メイプル

マホガニーやローズウッドの話をしてきたので、今日は、やはりギター用の木材として代表的なメイプルについて書きます。
メイプルは別に希少材ではありませんが、フレイム(杢)の入ったハードメイプルとなると、希少材と言っても良いと思います。

ソフトメイプルにはフレイムが入った物が多いので、最近のレスポールのトップ材はほとんどソフトメイプルになってしまいました。
名前の通りソフトメイプルは柔らかいので、ハードメイプルとは微妙に音の違いがあります。
もっとも、ヴィンテージに使われていたハードメイプルはギブソン社があったミシガン州の近くで採れた平原育ちの軽い物だったそうで、現在の山育ちの重いハードメイプルとも音が違うと言います。

元々、フレイムの入ったハードメイプルはヴァイオリン等のサイド&バック材として使用されていました。
その流れから、ギブソンの原点ともいえるフラット・マンドリンやアーチトップ・ギターのサイド&バック材でも使われています。

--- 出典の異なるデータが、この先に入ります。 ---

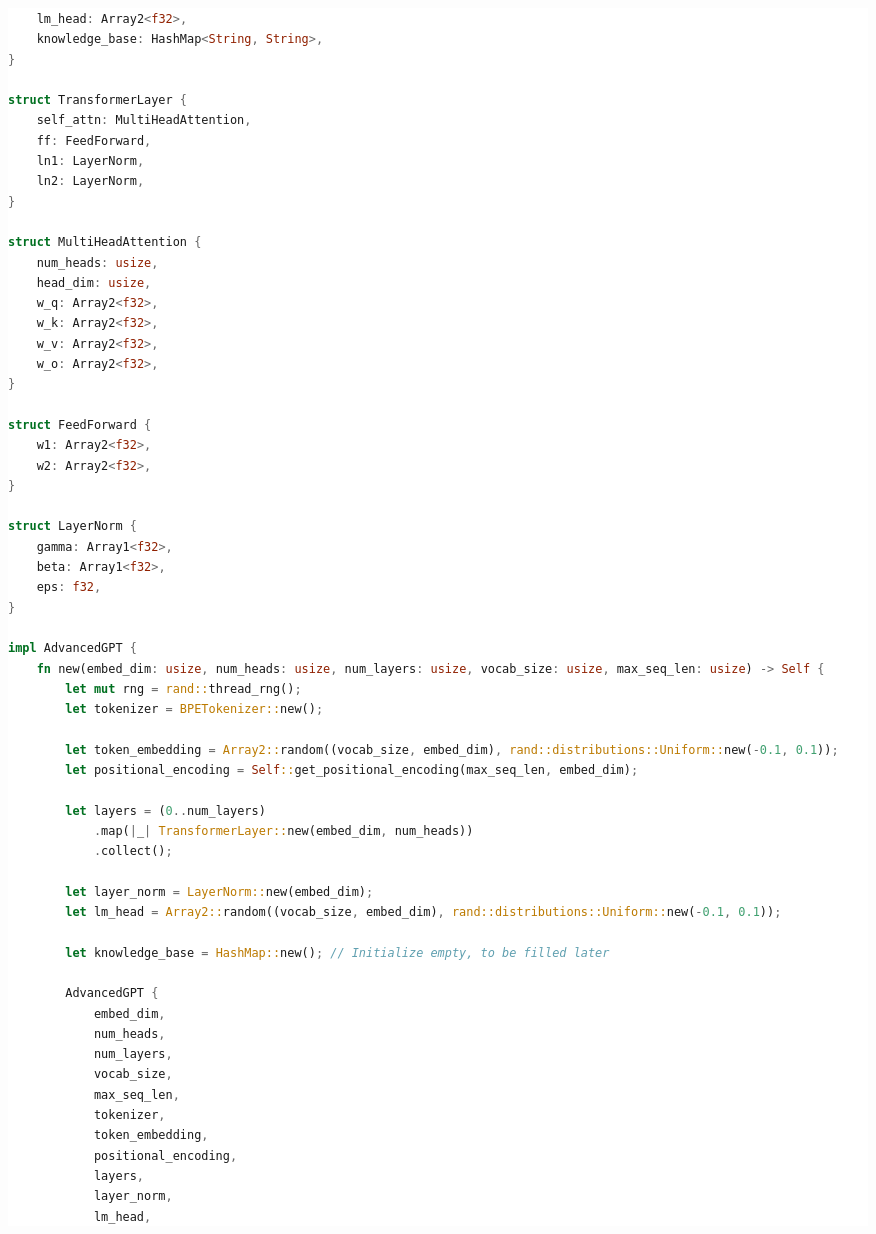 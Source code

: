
 ```rust
    lm_head: Array2<f32>,
    knowledge_base: HashMap<String, String>,
}

struct TransformerLayer {
    self_attn: MultiHeadAttention,
    ff: FeedForward,
    ln1: LayerNorm,
    ln2: LayerNorm,
}

struct MultiHeadAttention {
    num_heads: usize,
    head_dim: usize,
    w_q: Array2<f32>,
    w_k: Array2<f32>,
    w_v: Array2<f32>,
    w_o: Array2<f32>,
}

struct FeedForward {
    w1: Array2<f32>,
    w2: Array2<f32>,
}

struct LayerNorm {
    gamma: Array1<f32>,
    beta: Array1<f32>,
    eps: f32,
}

impl AdvancedGPT {
    fn new(embed_dim: usize, num_heads: usize, num_layers: usize, vocab_size: usize, max_seq_len: usize) -> Self {
        let mut rng = rand::thread_rng();
        let tokenizer = BPETokenizer::new();

        let token_embedding = Array2::random((vocab_size, embed_dim), rand::distributions::Uniform::new(-0.1, 0.1));
        let positional_encoding = Self::get_positional_encoding(max_seq_len, embed_dim);

        let layers = (0..num_layers)
            .map(|_| TransformerLayer::new(embed_dim, num_heads))
            .collect();

        let layer_norm = LayerNorm::new(embed_dim);
        let lm_head = Array2::random((vocab_size, embed_dim), rand::distributions::Uniform::new(-0.1, 0.1));

        let knowledge_base = HashMap::new(); // Initialize empty, to be filled later

        AdvancedGPT {
            embed_dim,
            num_heads,
            num_layers,
            vocab_size,
            max_seq_len,
            tokenizer,
            token_embedding,
            positional_encoding,
            layers,
            layer_norm,
            lm_head,
```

だから、フレイムメイプルの存在はポピュラーだったはずなので、サンバースト・レスポールが登場した時、フレイムを見た人が気味悪がって不良品だとクレームをつけた、という話を聞いた事がありますが、ちょっと眉つばな気がします。

昨日書いたハカランダもそうですが、このような都市伝説的な話がいくつかあります。
例えば、フレックと呼ばれる茶色の短い筋はハードメイプルにしか現れないという話がありますが・・・
確率は少ないですけど、ソフトメイプルにも現れます。

また、ハードメイプルのフレイムは見る角度によって見えなくなるという話もありますが・・・
強烈なフレイムが入った物は、見る角度を変えてもフレイムの表情が変わるだけで、見えなくなる事はありません。
但し、強烈なフレイム入ったハードメイプルはほとんど存在しませんが・・・

似たような話では、ソフトメイプルは見る角度を変えてもフレイムの表情が変わらないという話もありますが・・・
ソフトメイプルでも、フレイムの表情は変わります。
これは、ポール・リード・スミスが始めたというフレイムを強調する着色方法から、勘違いしたものだと思います。
つまり、最初に染料で着色し杢に色がしみこんだら、一旦表面を軽くサンディングして杢以外の色を落とし、再度着色する方法です。
この方法で着色された物は、見る角度を変えても、ほとんどフレイムの表情は変わりません。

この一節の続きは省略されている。